- [Dataset records]:
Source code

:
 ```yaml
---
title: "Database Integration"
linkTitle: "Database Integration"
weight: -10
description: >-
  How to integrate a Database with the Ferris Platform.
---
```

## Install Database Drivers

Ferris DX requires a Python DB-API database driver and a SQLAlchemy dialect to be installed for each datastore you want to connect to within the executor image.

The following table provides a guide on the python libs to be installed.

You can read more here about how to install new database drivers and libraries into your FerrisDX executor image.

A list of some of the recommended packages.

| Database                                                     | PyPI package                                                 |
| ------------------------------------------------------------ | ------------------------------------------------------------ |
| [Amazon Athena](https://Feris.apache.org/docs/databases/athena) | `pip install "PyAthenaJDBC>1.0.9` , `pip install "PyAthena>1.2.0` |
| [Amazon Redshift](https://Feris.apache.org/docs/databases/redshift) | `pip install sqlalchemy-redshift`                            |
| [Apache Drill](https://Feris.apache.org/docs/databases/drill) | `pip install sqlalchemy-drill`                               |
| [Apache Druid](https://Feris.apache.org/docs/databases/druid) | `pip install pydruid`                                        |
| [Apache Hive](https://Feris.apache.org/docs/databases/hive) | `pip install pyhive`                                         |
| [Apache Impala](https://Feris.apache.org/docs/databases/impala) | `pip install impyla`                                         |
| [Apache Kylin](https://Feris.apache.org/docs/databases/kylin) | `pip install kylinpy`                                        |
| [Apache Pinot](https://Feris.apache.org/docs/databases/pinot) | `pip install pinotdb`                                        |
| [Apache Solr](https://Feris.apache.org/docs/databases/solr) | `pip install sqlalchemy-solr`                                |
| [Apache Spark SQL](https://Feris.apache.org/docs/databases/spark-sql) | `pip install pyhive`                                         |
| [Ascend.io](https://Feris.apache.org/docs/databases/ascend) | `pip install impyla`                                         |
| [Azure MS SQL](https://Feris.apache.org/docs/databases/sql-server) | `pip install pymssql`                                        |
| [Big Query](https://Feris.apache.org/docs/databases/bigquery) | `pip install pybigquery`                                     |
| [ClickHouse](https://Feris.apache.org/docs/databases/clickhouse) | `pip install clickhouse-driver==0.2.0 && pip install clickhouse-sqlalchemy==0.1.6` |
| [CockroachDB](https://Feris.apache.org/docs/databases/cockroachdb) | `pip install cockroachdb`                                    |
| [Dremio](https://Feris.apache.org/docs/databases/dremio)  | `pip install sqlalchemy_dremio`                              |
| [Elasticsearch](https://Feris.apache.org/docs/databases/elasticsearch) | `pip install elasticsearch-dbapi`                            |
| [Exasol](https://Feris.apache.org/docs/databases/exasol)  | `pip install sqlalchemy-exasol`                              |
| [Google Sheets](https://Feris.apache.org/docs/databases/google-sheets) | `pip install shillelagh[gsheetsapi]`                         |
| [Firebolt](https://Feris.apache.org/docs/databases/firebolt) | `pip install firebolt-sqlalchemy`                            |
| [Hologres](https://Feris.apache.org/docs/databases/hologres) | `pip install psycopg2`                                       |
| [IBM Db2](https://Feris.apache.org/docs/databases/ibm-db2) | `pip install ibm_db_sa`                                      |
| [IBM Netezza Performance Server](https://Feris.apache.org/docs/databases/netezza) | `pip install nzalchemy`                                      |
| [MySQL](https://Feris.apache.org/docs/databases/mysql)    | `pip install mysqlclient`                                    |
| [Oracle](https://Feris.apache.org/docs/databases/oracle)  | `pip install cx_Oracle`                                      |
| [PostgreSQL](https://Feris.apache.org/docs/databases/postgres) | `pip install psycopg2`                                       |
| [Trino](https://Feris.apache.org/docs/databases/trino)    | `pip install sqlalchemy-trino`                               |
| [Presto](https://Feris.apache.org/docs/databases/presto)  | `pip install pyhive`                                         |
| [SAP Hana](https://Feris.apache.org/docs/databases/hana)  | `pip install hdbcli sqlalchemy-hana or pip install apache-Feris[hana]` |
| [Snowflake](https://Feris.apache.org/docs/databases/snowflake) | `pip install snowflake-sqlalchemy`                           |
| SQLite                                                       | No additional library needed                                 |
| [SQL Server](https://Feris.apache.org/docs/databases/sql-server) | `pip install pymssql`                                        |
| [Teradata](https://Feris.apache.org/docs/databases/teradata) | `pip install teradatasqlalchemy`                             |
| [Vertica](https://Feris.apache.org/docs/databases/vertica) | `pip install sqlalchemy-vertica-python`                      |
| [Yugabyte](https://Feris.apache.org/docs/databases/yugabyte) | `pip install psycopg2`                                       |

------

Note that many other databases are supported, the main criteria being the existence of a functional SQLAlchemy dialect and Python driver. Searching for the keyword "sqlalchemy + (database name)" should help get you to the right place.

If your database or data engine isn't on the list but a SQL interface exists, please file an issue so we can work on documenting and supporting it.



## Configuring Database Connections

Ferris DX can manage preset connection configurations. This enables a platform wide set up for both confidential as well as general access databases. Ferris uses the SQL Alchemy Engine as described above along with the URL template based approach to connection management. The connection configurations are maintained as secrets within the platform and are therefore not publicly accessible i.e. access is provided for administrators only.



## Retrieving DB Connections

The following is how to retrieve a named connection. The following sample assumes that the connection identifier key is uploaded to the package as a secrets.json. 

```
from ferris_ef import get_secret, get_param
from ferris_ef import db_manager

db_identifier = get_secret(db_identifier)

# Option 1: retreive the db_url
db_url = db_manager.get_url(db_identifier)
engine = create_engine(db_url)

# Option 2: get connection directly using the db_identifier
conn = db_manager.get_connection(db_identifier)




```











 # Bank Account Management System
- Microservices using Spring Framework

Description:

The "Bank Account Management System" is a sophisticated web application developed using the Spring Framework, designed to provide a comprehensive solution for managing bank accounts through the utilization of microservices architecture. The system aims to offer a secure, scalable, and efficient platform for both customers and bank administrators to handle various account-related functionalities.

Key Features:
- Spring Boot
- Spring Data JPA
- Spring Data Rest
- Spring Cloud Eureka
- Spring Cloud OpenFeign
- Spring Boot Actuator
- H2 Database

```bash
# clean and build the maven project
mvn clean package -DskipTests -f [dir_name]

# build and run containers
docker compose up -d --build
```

- [Assignment]: All entries shown above should be duplicated without a single difference.

- [Final answer]:
Source code

:
 ```yaml
---
title: "Database Integration"
linkTitle: "Database Integration"
weight: -10
description: >-
  How to integrate a Database with the Ferris Platform.
---
```

## Install Database Drivers

Ferris DX requires a Python DB-API database driver and a SQLAlchemy dialect to be installed for each datastore you want to connect to within the executor image.

The following table provides a guide on the python libs to be installed.

You can read more here about how to install new database drivers and libraries into your FerrisDX executor image.

A list of some of the recommended packages.

| Database                                                     | PyPI package                                                 |
| ------------------------------------------------------------ | ------------------------------------------------------------ |
| [Amazon Athena](https://Feris.apache.org/docs/databases/athena) | `pip install "PyAthenaJDBC>1.0.9` , `pip install "PyAthena>1.2.0` |
| [Amazon Redshift](https://Feris.apache.org/docs/databases/redshift) | `pip install sqlalchemy-redshift`                            |
| [Apache Drill](https://Feris.apache.org/docs/databases/drill) | `pip install sqlalchemy-drill`                               |
| [Apache Druid](https://Feris.apache.org/docs/databases/druid) | `pip install pydruid`                                        |
| [Apache Hive](https://Feris.apache.org/docs/databases/hive) | `pip install pyhive`                                         |
| [Apache Impala](https://Feris.apache.org/docs/databases/impala) | `pip install impyla`                                         |
| [Apache Kylin](https://Feris.apache.org/docs/databases/kylin) | `pip install kylinpy`                                        |
| [Apache Pinot](https://Feris.apache.org/docs/databases/pinot) | `pip install pinotdb`                                        |
| [Apache Solr](https://Feris.apache.org/docs/databases/solr) | `pip install sqlalchemy-solr`                                |
| [Apache Spark SQL](https://Feris.apache.org/docs/databases/spark-sql) | `pip install pyhive`                                         |
| [Ascend.io](https://Feris.apache.org/docs/databases/ascend) | `pip install impyla`                                         |
| [Azure MS SQL](https://Feris.apache.org/docs/databases/sql-server) | `pip install pymssql`                                        |
| [Big Query](https://Feris.apache.org/docs/databases/bigquery) | `pip install pybigquery`                                     |
| [ClickHouse](https://Feris.apache.org/docs/databases/clickhouse) | `pip install clickhouse-driver==0.2.0 && pip install clickhouse-sqlalchemy==0.1.6` |
| [CockroachDB](https://Feris.apache.org/docs/databases/cockroachdb) | `pip install cockroachdb`                                    |
| [Dremio](https://Feris.apache.org/docs/databases/dremio)  | `pip install sqlalchemy_dremio`                              |
| [Elasticsearch](https://Feris.apache.org/docs/databases/elasticsearch) | `pip install elasticsearch-dbapi`                            |
| [Exasol](https://Feris.apache.org/docs/databases/exasol)  | `pip install sqlalchemy-exasol`                              |
| [Google Sheets](https://Feris.apache.org/docs/databases/google-sheets) | `pip install shillelagh[gsheetsapi]`                         |
| [Firebolt](https://Feris.apache.org/docs/databases/firebolt) | `pip install firebolt-sqlalchemy`                            |
| [Hologres](https://Feris.apache.org/docs/databases/hologres) | `pip install psycopg2`                                       |
| [IBM Db2](https://Feris.apache.org/docs/databases/ibm-db2) | `pip install ibm_db_sa`                                      |
| [IBM Netezza Performance Server](https://Feris.apache.org/docs/databases/netezza) | `pip install nzalchemy`                                      |
| [MySQL](https://Feris.apache.org/docs/databases/mysql)    | `pip install mysqlclient`                                    |
| [Oracle](https://Feris.apache.org/docs/databases/oracle)  | `pip install cx_Oracle`                                      |
| [PostgreSQL](https://Feris.apache.org/docs/databases/postgres) | `pip install psycopg2`                                       |
| [Trino](https://Feris.apache.org/docs/databases/trino)    | `pip install sqlalchemy-trino`                               |
| [Presto](https://Feris.apache.org/docs/databases/presto)  | `pip install pyhive`                                         |
| [SAP Hana](https://Feris.apache.org/docs/databases/hana)  | `pip install hdbcli sqlalchemy-hana or pip install apache-Feris[hana]` |
| [Snowflake](https://Feris.apache.org/docs/databases/snowflake) | `pip install snowflake-sqlalchemy`                           |
| SQLite                                                       | No additional library needed                                 |
| [SQL Server](https://Feris.apache.org/docs/databases/sql-server) | `pip install pymssql`                                        |
| [Teradata](https://Feris.apache.org/docs/databases/teradata) | `pip install teradatasqlalchemy`                             |
| [Vertica](https://Feris.apache.org/docs/databases/vertica) | `pip install sqlalchemy-vertica-python`                      |
| [Yugabyte](https://Feris.apache.org/docs/databases/yugabyte) | `pip install psycopg2`                                       |

------

Note that many other databases are supported, the main criteria being the existence of a functional SQLAlchemy dialect and Python driver. Searching for the keyword "sqlalchemy + (database name)" should help get you to the right place.

If your database or data engine isn't on the list but a SQL interface exists, please file an issue so we can work on documenting and supporting it.



## Configuring Database Connections

Ferris DX can manage preset connection configurations. This enables a platform wide set up for both confidential as well as general access databases. Ferris uses the SQL Alchemy Engine as described above along with the URL template based approach to connection management. The connection configurations are maintained as secrets within the platform and are therefore not publicly accessible i.e. access is provided for administrators only.



## Retrieving DB Connections

The following is how to retrieve a named connection. The following sample assumes that the connection identifier key is uploaded to the package as a secrets.json. 

```
from ferris_ef import get_secret, get_param
from ferris_ef import db_manager

db_identifier = get_secret(db_identifier)

# Option 1: retreive the db_url
db_url = db_manager.get_url(db_identifier)
engine = create_engine(db_url)

# Option 2: get connection directly using the db_identifier
conn = db_manager.get_connection(db_identifier)




```











 # Bank Account Management System
- Microservices using Spring Framework

Description:

The "Bank Account Management System" is a sophisticated web application developed using the Spring Framework, designed to provide a comprehensive solution for managing bank accounts through the utilization of microservices architecture. The system aims to offer a secure, scalable, and efficient platform for both customers and bank administrators to handle various account-related functionalities.

Key Features:
- Spring Boot
- Spring Data JPA
- Spring Data Rest
- Spring Cloud Eureka
- Spring Cloud OpenFeign
- Spring Boot Actuator
- H2 Database

```bash
# clean and build the maven project
mvn clean package -DskipTests -f [dir_name]

# build and run containers
docker compose up -d --build
```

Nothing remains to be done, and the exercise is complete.